▶

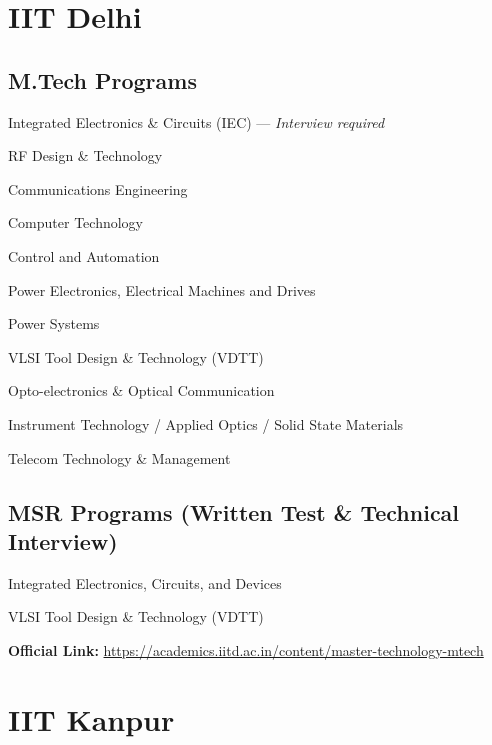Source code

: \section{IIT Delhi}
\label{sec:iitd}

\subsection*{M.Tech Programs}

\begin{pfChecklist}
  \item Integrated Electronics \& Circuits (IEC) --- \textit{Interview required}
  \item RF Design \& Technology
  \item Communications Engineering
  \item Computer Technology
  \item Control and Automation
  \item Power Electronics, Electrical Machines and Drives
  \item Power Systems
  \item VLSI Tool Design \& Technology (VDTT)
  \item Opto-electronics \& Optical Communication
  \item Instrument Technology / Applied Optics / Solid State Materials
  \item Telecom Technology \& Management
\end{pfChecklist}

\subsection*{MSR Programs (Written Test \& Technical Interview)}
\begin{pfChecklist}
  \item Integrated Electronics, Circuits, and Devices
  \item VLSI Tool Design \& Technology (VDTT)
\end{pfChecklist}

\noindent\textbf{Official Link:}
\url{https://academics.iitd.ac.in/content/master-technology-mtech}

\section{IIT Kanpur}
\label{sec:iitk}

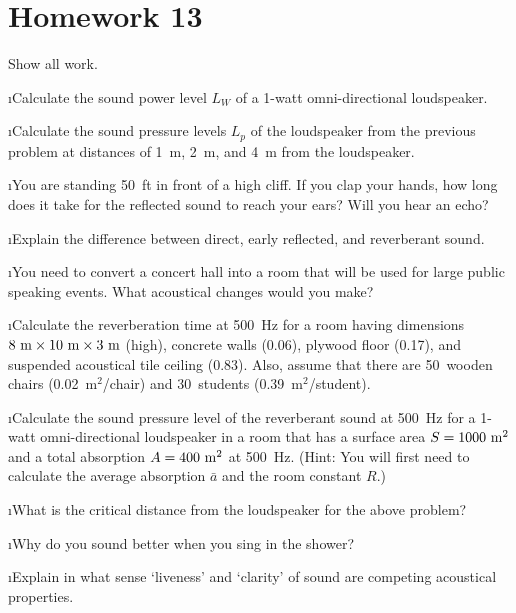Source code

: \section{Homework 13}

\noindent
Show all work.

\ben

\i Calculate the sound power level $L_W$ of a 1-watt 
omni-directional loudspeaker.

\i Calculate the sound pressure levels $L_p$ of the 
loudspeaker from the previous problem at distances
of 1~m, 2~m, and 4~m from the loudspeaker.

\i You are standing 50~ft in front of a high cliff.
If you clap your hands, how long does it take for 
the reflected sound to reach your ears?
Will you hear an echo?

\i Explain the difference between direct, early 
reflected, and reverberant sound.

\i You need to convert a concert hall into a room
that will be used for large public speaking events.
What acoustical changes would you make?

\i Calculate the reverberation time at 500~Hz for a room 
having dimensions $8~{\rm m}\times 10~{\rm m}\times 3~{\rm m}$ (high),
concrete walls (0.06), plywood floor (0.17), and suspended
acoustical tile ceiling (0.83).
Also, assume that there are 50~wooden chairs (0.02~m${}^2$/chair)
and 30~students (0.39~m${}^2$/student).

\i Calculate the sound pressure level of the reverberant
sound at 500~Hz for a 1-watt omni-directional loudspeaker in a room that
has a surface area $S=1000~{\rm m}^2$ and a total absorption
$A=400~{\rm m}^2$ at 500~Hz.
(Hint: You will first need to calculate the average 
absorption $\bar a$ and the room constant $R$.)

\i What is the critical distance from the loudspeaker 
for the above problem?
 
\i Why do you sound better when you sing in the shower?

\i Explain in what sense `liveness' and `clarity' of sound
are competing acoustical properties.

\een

◀
▶

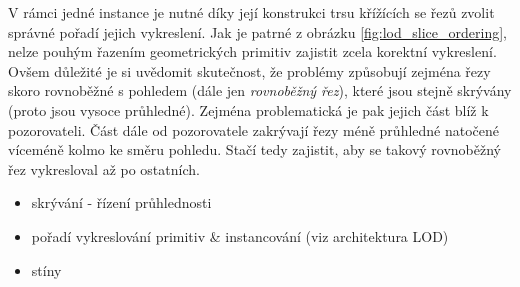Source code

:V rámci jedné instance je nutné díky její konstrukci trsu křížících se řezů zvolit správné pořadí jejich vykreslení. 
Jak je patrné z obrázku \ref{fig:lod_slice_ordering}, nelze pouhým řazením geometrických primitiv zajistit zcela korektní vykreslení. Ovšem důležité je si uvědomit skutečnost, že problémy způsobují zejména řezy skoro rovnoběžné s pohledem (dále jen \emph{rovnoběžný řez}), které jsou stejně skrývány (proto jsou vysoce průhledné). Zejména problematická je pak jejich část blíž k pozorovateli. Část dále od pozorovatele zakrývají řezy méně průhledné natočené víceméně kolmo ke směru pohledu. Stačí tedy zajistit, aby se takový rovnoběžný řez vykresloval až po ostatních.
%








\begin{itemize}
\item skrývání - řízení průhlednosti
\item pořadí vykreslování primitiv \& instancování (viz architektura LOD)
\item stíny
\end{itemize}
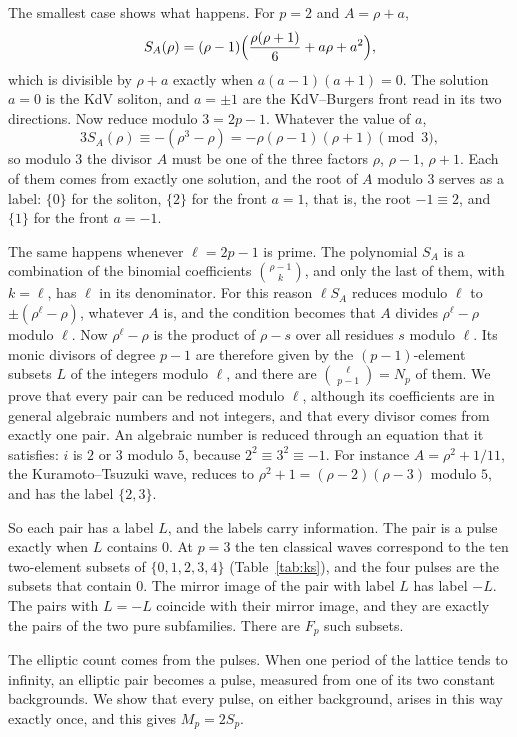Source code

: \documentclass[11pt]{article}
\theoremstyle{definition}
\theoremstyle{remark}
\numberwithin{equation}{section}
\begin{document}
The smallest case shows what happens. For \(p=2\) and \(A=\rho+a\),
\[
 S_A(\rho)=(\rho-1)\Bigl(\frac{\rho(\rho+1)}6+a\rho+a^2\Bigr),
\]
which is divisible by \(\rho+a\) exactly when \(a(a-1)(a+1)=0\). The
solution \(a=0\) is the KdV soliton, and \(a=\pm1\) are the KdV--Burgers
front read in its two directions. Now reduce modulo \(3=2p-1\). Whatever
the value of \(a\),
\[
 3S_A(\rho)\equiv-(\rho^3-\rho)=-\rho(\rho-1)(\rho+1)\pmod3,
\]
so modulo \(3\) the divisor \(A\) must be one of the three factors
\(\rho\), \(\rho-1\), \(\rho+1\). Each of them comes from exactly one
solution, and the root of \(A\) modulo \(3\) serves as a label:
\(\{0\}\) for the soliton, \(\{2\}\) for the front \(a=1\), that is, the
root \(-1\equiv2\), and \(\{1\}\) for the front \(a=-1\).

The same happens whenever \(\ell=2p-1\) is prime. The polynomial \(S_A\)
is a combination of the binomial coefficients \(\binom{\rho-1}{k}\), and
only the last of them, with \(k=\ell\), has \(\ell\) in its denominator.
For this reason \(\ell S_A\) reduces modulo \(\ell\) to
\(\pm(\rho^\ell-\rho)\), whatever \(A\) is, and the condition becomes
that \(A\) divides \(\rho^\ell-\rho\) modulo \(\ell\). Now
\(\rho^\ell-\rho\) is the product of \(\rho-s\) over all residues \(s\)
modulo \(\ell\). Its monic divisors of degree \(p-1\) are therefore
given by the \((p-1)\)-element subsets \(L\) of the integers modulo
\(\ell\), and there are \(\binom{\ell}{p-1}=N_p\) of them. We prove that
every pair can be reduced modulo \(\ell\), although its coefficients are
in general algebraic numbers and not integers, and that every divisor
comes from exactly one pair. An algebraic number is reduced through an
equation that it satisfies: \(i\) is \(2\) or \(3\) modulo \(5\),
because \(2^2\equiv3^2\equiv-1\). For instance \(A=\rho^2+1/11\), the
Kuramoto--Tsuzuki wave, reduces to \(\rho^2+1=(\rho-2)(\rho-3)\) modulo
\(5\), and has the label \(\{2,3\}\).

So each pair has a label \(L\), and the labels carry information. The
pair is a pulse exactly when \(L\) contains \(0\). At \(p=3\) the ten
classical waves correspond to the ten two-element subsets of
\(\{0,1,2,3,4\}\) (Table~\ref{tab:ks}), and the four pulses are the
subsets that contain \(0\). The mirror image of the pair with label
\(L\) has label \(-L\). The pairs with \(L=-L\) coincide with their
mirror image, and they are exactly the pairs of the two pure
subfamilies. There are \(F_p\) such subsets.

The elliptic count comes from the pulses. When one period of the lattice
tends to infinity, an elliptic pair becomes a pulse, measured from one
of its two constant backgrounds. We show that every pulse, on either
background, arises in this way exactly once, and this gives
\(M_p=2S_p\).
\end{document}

◀
▶

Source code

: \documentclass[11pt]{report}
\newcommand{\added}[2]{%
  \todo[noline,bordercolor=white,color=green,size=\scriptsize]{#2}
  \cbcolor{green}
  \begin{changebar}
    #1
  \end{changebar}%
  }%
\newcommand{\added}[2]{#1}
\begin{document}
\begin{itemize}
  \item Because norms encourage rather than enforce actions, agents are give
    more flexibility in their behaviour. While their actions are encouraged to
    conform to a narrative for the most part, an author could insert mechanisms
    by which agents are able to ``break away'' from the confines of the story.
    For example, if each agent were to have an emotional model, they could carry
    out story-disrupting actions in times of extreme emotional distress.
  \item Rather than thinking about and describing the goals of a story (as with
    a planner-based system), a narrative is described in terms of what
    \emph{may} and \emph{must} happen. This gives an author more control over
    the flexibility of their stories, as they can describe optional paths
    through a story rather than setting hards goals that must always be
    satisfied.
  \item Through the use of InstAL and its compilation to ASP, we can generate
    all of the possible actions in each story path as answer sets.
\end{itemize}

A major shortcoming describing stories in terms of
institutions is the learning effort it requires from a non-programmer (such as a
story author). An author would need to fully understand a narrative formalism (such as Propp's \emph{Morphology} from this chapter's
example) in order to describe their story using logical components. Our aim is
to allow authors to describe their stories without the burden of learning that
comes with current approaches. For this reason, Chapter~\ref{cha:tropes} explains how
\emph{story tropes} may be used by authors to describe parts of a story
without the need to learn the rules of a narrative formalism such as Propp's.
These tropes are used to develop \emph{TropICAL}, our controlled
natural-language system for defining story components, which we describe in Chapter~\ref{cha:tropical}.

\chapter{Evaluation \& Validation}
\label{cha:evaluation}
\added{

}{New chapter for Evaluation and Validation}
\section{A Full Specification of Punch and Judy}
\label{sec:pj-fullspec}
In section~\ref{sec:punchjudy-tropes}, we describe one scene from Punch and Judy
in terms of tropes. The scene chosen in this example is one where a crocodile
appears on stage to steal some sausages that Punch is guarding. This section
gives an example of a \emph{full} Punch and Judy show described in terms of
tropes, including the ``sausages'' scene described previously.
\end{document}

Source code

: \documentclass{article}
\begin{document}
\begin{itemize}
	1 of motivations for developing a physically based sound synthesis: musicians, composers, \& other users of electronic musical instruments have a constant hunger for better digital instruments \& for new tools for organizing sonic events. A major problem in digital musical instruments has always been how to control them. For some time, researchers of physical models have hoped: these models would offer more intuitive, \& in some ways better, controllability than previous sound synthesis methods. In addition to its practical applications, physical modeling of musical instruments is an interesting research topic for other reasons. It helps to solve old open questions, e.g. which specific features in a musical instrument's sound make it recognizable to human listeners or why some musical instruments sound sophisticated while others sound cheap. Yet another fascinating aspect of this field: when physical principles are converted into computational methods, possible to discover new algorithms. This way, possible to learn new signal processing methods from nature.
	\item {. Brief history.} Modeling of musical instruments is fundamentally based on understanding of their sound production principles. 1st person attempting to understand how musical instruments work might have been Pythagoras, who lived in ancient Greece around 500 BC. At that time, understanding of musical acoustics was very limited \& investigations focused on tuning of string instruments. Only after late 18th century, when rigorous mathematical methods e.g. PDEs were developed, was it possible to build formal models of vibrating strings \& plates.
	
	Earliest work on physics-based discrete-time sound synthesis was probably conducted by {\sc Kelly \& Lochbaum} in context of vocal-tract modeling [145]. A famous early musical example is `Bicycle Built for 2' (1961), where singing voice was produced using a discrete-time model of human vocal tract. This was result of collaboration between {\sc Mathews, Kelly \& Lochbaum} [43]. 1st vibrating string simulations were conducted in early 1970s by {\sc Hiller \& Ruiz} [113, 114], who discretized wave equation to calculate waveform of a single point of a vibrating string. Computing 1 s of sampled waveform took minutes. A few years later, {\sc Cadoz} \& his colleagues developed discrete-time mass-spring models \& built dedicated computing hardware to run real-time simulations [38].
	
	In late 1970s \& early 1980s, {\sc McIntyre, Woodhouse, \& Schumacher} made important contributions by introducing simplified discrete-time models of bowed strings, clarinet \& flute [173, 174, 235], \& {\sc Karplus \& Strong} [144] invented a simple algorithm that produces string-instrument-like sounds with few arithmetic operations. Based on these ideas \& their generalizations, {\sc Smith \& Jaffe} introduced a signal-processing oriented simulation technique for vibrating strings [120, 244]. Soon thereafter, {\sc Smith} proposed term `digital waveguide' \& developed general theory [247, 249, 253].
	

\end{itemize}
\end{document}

◀

Your instructions:
Your answer should be the lines above from the one containing "all of the possible" through the one containing "institutions is the", copied exactly and with both ends kept.

Problem solution:
    all of the possible actions in each story path as answer sets.
\end{itemize}

A major shortcoming describing stories in terms of
institutions is the learning effort it requires from a non-programmer (such as a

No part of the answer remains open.